(DATA SHOWN Opens)

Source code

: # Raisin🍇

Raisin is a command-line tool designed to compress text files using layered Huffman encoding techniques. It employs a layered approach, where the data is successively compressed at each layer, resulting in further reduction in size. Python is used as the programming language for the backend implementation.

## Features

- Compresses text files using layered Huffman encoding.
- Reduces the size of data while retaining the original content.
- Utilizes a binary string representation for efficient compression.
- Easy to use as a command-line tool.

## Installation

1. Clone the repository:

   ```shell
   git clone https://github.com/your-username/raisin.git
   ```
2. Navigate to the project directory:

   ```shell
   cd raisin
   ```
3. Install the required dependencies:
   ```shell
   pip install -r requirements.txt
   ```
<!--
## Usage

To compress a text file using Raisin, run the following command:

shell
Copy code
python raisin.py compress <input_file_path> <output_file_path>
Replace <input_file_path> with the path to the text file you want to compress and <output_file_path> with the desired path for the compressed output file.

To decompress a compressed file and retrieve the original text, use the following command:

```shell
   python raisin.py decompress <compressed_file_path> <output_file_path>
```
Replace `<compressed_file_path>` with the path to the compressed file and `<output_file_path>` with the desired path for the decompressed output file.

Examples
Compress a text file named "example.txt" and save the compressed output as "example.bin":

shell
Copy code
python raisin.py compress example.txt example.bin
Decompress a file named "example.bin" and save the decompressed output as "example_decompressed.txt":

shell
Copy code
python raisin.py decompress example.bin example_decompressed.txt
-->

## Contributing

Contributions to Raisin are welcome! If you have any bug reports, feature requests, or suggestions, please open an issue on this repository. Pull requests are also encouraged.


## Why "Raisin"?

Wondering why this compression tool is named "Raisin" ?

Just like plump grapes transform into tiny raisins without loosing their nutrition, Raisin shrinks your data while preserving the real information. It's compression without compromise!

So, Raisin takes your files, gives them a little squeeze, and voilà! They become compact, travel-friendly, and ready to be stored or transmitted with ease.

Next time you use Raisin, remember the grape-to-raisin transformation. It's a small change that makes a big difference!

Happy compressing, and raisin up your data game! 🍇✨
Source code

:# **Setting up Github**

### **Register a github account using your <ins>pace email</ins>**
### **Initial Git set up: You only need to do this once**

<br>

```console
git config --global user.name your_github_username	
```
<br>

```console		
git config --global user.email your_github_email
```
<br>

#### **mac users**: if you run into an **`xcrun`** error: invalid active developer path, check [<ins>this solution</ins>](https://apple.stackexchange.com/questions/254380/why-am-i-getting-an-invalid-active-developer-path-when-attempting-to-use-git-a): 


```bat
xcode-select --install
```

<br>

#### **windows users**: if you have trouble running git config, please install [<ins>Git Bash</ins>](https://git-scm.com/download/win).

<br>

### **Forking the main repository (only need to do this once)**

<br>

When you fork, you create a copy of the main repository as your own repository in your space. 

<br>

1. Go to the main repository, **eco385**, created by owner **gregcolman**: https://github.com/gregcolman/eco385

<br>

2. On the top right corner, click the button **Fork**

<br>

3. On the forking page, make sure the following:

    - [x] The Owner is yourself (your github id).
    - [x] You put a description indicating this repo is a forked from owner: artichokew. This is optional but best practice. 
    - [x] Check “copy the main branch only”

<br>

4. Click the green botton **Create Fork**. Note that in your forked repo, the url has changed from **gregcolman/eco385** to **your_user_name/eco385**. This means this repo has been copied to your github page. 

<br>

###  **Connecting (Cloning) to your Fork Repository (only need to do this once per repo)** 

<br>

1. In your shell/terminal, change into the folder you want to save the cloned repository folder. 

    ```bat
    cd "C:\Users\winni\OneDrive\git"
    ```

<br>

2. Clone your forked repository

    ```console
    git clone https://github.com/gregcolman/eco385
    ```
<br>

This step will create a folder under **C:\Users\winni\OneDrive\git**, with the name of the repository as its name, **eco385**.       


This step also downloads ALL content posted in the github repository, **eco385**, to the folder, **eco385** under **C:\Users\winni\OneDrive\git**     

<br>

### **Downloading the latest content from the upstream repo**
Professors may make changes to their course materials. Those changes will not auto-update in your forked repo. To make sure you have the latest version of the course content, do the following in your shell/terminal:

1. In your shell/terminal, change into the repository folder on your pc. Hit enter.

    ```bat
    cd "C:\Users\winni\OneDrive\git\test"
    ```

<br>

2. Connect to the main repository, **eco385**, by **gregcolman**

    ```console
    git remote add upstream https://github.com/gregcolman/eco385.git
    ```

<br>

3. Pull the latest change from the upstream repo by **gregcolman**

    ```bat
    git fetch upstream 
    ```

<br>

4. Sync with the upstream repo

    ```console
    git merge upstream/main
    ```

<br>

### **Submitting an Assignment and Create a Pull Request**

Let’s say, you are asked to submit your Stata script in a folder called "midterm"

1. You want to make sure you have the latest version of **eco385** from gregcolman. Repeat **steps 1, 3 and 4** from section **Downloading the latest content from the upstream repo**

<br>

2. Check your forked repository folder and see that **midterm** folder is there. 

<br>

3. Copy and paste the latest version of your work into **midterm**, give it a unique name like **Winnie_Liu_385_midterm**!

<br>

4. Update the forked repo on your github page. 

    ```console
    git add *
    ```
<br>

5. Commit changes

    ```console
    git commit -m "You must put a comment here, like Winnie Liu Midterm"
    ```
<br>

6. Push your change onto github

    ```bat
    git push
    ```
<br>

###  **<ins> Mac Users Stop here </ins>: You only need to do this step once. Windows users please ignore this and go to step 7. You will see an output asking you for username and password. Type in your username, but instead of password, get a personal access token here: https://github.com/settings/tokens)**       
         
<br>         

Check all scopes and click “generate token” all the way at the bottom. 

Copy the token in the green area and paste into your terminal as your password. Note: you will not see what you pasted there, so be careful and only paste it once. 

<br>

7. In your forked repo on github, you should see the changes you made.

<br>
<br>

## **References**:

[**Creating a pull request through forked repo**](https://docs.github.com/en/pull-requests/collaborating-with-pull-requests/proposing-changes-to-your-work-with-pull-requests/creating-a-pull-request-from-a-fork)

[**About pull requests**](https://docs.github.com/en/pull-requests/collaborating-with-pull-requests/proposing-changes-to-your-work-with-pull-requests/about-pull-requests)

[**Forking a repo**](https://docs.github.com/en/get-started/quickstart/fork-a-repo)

(DATA SHOWN Closes)
(DATA SHOWN Opens)

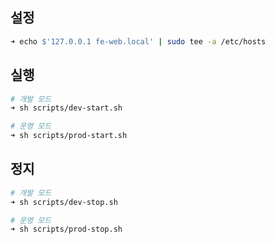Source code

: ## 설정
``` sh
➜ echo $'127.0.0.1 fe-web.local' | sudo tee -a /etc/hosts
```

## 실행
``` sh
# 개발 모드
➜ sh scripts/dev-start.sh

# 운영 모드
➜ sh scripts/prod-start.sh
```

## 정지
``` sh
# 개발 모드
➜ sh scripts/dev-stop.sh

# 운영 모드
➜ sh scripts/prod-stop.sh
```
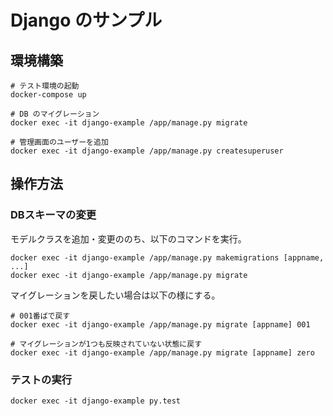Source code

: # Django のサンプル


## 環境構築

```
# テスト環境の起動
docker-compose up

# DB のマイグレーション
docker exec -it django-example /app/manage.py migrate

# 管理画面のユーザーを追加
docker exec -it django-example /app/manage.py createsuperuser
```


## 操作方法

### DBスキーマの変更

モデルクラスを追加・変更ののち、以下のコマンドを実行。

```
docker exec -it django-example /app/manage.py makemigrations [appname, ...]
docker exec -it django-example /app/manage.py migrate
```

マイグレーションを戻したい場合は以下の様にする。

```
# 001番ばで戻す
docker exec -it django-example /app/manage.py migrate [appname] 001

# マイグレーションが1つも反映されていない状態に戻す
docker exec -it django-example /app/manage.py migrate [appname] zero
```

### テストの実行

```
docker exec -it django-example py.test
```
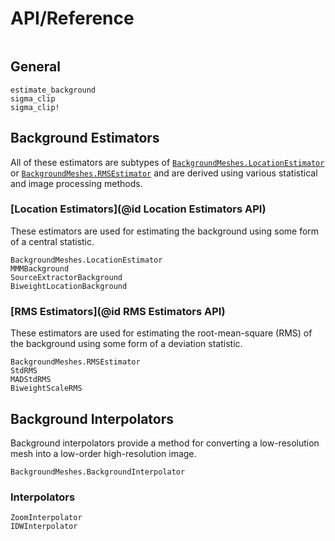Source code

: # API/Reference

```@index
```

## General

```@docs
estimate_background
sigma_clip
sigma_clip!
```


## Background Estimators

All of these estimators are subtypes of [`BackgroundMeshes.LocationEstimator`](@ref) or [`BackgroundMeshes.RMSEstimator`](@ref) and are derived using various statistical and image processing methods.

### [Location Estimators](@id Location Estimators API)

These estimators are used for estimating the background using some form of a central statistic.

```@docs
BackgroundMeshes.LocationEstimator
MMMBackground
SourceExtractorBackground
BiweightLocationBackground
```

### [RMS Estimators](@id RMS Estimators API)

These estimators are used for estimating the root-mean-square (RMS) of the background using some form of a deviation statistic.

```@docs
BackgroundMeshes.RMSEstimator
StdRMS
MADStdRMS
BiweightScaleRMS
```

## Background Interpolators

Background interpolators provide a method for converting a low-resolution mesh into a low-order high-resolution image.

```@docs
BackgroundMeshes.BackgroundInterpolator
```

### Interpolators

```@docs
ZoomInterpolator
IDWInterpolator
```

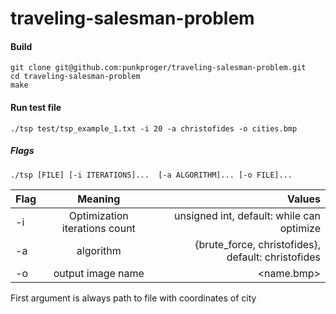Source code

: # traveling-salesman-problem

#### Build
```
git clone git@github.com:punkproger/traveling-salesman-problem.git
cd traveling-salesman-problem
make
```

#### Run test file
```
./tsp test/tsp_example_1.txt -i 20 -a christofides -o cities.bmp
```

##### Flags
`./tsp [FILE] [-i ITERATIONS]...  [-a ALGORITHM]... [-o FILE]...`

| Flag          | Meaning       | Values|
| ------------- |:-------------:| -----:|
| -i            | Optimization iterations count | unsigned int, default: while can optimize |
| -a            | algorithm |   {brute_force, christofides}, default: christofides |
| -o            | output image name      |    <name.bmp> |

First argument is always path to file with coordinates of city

(DATA SHOWN Closes)
(DATA SHOWN Opens)

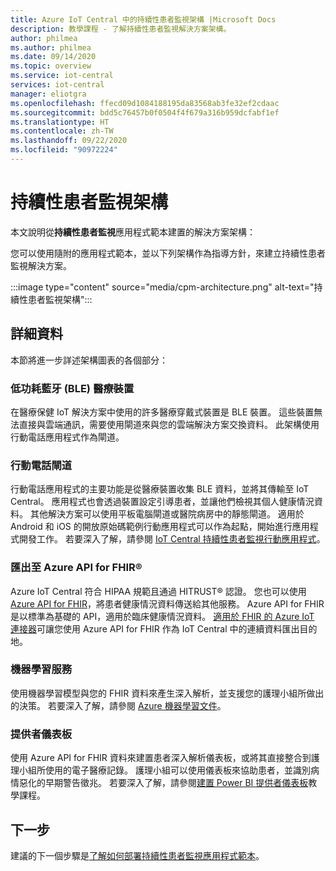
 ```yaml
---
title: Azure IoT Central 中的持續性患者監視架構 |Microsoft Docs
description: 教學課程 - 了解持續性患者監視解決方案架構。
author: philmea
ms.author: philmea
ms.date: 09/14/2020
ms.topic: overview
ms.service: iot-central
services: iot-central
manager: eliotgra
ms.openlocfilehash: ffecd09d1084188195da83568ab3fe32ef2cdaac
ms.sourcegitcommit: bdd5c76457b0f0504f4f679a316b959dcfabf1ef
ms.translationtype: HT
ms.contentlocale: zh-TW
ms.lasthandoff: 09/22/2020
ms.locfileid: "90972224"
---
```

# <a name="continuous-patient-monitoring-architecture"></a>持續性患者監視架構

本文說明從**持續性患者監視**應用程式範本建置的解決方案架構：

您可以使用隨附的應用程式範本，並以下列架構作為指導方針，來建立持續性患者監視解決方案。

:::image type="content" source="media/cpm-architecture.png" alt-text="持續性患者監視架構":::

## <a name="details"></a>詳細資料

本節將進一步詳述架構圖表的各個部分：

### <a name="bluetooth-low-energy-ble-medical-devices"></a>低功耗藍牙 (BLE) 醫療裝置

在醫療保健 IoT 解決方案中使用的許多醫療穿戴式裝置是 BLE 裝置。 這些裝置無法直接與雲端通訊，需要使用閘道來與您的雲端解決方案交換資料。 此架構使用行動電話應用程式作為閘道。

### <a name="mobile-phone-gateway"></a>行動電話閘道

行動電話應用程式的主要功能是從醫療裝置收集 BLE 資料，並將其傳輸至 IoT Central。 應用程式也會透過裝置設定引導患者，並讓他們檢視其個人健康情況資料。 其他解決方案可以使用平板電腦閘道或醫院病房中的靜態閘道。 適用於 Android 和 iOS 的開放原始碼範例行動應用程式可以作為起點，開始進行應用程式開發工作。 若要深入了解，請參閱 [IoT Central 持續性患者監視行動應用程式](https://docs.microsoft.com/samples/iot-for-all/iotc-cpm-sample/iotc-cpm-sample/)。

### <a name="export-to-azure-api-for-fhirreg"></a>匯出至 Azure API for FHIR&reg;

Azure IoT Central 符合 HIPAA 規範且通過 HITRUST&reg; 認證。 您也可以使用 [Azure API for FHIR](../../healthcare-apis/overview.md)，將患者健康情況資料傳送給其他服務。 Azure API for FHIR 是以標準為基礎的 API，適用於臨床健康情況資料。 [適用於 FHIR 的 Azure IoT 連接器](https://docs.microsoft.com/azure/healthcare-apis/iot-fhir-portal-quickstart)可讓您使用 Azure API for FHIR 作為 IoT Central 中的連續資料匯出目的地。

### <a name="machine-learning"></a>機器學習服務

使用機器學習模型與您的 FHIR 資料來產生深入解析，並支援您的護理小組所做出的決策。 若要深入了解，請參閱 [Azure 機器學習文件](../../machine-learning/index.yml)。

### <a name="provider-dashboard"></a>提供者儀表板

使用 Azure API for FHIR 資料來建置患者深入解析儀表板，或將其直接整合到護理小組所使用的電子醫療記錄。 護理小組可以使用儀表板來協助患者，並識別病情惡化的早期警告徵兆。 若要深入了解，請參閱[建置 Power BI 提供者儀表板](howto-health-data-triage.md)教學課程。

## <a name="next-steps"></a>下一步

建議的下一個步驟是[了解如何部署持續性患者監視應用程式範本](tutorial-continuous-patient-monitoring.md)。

(DATA SHOWN Closes)

**INSTRUCTIONS FOR THE TASK**
Using the entries above, copy out all lines that contain the string "Downloading".

**SOLUTION TO THIS EXERCISE**
### **Downloading the latest content from the upstream repo**
1. You want to make sure you have the latest version of **eco385** from gregcolman. Repeat **steps 1, 3 and 4** from section **Downloading the latest content from the upstream repo**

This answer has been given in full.